Certains objectent que les niveaux de résidus trouvés dans les aliments sont trop faibles pour avoir un impact négatif sur notre santé. Un argument contredit par la très abondante littérature publiée sur ce sujet. Une méta-analyse publiée au Canada a conclut que sur 207 publications scientifiques mettant en regard l’exposition aux pesticides et diverses pathologies (cancer, neurotoxicité, problèmes de reproduction, génotoxicité, problèmes dermatologiques) 173 concluaient à une corrélation positive entre l’exposition et l’incidence de ces maladies. Il s’agissait souvent, mais pas toujours, d’expositions professionnelles, ce qui ne change rien aux conclusions qu’il faut en tirer. En effet, même si les résidus de pesticides présents dans les aliments n’avaient pas d’impact grave sur la santé du consommateur, ce qui est hautement improbable au vu des données de la littérature scientifique, avons-nous moralement le droit de consommer des aliments dont nous savons que leur production peut rendre les agriculteurs malades ?

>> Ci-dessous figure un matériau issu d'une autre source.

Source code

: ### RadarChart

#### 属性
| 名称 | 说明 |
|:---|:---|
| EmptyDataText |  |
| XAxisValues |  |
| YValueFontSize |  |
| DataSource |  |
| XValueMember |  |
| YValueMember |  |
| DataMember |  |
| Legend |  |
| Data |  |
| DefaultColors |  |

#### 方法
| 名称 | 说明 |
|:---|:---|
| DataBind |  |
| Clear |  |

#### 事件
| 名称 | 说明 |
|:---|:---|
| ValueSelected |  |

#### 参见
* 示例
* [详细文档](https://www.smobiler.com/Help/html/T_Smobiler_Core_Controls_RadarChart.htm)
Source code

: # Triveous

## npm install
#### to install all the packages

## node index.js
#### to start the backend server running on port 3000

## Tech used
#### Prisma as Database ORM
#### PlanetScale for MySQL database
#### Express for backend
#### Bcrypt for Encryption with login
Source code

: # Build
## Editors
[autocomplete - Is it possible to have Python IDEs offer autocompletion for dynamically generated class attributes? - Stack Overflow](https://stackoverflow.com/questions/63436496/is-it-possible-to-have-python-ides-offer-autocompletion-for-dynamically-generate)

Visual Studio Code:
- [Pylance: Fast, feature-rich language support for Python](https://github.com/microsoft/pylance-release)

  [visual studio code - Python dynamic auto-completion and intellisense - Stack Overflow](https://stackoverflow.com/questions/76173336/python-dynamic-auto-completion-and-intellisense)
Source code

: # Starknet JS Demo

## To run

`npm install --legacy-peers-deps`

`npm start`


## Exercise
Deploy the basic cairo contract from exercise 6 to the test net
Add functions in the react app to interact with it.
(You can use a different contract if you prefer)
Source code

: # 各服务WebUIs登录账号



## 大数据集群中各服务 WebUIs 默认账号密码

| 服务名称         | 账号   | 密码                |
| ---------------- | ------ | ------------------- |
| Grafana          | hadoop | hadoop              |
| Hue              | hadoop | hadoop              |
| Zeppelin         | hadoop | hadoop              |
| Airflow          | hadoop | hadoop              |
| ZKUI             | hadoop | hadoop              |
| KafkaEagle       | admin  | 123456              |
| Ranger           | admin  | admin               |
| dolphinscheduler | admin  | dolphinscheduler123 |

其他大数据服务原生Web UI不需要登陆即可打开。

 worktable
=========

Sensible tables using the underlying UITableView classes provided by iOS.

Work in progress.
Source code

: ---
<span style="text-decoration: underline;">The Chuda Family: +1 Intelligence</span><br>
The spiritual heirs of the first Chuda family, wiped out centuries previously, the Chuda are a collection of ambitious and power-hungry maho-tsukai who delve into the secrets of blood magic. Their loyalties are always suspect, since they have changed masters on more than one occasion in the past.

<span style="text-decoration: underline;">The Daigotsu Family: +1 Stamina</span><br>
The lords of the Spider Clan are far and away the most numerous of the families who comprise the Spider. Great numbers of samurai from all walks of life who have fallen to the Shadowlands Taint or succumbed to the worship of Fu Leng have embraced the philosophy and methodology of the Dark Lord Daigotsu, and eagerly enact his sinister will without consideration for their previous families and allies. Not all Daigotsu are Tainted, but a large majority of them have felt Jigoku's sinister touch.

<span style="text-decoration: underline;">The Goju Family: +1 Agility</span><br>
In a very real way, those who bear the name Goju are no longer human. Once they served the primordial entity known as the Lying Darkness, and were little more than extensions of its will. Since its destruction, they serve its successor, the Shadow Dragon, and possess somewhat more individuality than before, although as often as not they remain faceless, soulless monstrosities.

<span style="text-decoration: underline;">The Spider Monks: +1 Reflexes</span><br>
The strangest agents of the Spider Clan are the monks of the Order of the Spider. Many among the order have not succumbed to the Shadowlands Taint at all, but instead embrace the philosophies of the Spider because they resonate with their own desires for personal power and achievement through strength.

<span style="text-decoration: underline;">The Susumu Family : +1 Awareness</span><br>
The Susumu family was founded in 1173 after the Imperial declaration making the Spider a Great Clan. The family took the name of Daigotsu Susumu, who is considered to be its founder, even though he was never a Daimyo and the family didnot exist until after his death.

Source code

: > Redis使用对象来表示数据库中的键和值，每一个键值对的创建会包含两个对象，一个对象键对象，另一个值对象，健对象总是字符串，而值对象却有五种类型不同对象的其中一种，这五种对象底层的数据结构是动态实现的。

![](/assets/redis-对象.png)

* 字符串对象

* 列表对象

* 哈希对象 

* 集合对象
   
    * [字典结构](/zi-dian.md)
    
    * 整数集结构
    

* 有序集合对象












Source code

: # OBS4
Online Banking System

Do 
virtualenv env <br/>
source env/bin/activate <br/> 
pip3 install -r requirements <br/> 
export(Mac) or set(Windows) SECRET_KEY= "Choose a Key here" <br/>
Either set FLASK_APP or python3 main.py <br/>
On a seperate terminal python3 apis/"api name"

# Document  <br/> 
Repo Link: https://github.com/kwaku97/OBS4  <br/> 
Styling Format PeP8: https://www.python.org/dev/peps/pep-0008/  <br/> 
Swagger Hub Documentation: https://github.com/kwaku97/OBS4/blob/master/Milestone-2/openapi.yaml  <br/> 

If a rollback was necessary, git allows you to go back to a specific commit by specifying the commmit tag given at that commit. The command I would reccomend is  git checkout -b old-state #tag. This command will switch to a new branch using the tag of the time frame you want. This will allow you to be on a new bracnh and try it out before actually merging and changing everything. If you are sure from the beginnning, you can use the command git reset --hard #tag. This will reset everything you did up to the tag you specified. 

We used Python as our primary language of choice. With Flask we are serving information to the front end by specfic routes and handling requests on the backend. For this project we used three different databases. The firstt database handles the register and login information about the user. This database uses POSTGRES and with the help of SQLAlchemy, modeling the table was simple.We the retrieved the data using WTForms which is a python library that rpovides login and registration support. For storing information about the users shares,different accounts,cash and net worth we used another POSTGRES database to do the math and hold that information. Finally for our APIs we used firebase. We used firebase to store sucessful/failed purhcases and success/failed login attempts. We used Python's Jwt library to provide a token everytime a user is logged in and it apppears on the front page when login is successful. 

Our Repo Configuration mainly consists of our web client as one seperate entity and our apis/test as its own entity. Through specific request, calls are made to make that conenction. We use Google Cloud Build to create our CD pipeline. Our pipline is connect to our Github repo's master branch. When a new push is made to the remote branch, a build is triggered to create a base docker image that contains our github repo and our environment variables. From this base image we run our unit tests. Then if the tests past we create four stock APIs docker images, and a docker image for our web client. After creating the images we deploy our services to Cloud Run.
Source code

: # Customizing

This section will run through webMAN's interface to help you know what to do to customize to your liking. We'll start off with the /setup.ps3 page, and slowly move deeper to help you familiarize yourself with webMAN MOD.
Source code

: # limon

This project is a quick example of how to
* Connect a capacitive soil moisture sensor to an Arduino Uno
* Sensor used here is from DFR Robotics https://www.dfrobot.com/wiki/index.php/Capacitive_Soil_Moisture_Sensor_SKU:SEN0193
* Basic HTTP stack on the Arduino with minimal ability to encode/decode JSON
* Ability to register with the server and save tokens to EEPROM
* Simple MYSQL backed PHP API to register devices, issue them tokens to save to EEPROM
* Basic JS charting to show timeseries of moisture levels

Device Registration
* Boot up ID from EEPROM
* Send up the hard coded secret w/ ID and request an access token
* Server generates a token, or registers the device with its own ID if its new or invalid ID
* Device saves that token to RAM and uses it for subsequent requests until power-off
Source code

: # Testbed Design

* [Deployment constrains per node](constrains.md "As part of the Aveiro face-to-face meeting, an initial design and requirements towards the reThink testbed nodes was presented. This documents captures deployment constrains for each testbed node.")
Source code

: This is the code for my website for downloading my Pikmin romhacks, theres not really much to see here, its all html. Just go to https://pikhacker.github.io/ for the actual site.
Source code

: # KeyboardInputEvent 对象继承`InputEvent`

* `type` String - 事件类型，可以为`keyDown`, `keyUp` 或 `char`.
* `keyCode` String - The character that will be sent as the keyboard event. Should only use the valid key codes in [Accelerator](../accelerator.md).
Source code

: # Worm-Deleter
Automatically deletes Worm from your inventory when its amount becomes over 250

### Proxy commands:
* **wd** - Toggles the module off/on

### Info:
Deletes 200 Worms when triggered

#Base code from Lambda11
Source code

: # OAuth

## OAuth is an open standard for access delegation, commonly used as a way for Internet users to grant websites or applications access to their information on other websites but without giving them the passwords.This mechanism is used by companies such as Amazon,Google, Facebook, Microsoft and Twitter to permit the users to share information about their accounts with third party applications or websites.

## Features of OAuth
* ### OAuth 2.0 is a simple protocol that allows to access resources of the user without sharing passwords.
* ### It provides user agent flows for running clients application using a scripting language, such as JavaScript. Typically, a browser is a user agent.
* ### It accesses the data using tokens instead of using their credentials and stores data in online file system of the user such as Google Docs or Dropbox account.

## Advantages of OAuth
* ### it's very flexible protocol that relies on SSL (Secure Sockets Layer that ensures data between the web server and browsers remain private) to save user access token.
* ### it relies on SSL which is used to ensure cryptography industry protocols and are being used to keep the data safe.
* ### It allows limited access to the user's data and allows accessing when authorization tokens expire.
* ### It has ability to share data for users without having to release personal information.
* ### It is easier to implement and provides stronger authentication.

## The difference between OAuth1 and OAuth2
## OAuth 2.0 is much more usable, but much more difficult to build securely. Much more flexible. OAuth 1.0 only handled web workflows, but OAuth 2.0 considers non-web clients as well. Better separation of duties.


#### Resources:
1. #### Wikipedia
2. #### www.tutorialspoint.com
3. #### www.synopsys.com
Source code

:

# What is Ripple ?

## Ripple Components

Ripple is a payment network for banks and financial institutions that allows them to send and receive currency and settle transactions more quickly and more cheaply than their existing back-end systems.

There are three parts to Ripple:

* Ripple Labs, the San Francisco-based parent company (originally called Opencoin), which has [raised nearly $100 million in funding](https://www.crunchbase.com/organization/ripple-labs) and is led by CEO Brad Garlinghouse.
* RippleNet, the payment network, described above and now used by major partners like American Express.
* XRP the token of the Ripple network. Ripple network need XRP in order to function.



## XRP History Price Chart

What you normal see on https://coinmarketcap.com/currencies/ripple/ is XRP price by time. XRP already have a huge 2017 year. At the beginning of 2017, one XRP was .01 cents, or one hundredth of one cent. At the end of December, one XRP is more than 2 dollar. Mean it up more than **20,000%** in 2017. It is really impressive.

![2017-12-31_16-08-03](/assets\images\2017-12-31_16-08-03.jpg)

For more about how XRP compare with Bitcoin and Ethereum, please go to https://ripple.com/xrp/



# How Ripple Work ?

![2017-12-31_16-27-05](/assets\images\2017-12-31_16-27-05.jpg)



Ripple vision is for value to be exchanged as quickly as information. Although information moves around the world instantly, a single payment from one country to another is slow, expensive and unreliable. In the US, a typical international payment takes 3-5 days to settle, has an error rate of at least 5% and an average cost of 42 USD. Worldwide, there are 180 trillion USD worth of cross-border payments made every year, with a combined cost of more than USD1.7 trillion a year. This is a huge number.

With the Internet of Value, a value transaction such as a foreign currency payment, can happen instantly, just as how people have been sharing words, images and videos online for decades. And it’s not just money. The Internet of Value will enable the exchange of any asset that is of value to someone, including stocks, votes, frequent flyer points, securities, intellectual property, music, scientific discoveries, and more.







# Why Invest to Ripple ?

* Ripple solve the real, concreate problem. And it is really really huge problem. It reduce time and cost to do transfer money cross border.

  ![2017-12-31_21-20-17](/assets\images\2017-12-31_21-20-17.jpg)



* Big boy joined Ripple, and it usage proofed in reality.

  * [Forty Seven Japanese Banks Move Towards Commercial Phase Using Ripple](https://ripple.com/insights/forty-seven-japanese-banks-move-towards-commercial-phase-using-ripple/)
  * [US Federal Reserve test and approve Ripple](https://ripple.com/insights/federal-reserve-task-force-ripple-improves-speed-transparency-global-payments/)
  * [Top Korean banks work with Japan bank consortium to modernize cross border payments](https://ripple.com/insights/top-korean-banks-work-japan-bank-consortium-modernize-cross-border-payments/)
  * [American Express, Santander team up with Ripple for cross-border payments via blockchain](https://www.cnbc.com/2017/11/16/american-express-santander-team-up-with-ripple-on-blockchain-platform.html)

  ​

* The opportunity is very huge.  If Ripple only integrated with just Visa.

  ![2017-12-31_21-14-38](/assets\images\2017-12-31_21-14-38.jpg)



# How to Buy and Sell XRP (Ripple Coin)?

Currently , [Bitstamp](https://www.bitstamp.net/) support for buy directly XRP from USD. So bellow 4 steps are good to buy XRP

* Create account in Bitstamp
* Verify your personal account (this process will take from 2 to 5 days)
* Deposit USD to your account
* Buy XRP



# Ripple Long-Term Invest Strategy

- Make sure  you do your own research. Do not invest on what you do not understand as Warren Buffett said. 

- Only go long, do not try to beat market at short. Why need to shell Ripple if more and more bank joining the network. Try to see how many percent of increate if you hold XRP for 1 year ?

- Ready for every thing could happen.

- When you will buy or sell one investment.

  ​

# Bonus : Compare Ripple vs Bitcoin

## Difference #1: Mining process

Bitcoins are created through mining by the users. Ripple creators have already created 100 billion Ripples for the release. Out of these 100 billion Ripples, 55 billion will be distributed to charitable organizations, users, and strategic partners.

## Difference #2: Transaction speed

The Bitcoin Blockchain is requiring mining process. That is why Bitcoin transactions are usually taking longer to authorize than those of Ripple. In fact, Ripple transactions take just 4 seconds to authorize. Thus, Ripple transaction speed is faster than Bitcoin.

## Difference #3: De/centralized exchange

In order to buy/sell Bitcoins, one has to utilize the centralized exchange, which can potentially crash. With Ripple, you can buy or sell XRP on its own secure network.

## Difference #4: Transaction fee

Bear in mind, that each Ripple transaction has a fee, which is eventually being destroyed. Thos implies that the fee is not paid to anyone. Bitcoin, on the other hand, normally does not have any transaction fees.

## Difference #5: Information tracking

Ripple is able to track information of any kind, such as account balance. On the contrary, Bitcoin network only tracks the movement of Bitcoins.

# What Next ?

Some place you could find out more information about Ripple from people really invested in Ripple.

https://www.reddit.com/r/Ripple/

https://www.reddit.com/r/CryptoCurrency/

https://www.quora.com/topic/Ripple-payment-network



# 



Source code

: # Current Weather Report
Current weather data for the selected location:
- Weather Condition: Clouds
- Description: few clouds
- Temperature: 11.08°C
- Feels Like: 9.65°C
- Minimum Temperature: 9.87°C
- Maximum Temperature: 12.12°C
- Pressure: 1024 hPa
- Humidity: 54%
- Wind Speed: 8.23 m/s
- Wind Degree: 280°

Par ailleurs, plusieurs publications scientifiques récentes (les dernières en avril 2011 dans la revue américaine de référence Environmental Health Perspectives) ont mis en évidence l’impact des insecticides organophosphorés, très utilisés en France et dans le monde, sur le système nerveux : diminution du quotient intellectuel, hyperactivité, réflexes anormaux, etc. Des effets qui apparaissent même à très faibles doses, notamment après l’exposition de la mère pendant la grossesse ou des enfants en bas âge. Les autorités sanitaires commencent enfin à prendre en considération l’ effet « cocktail » de cette association non maîtrisée de substances chimiques dénoncée par différents lanceurs d’alertes.
A une époque où 45 % de la population présentent des troubles ou maladies chroniques en partie liées à l’exposition à des agents chimiques présents dans l’environnement, nous pensons donc que réduire fortement notre exposition aux pesticides – manger bio étant aujourd’hui le seul moyen d’y parvenir – est à terme un enjeu très important de santé publique et de bien être.
Claude Aubert est le cofondateur de Terre vivante et l’auteur du livre L’art de cuisiner sain (Terre vivante).
Laurent Chevallier est le président de la commission alimentation du Réseau environnement santé. Il est l’auteur de Je maigris sain, je mange bien ; le régime du chasseur cueilleur du XXIe siècle (Fayard, 2011).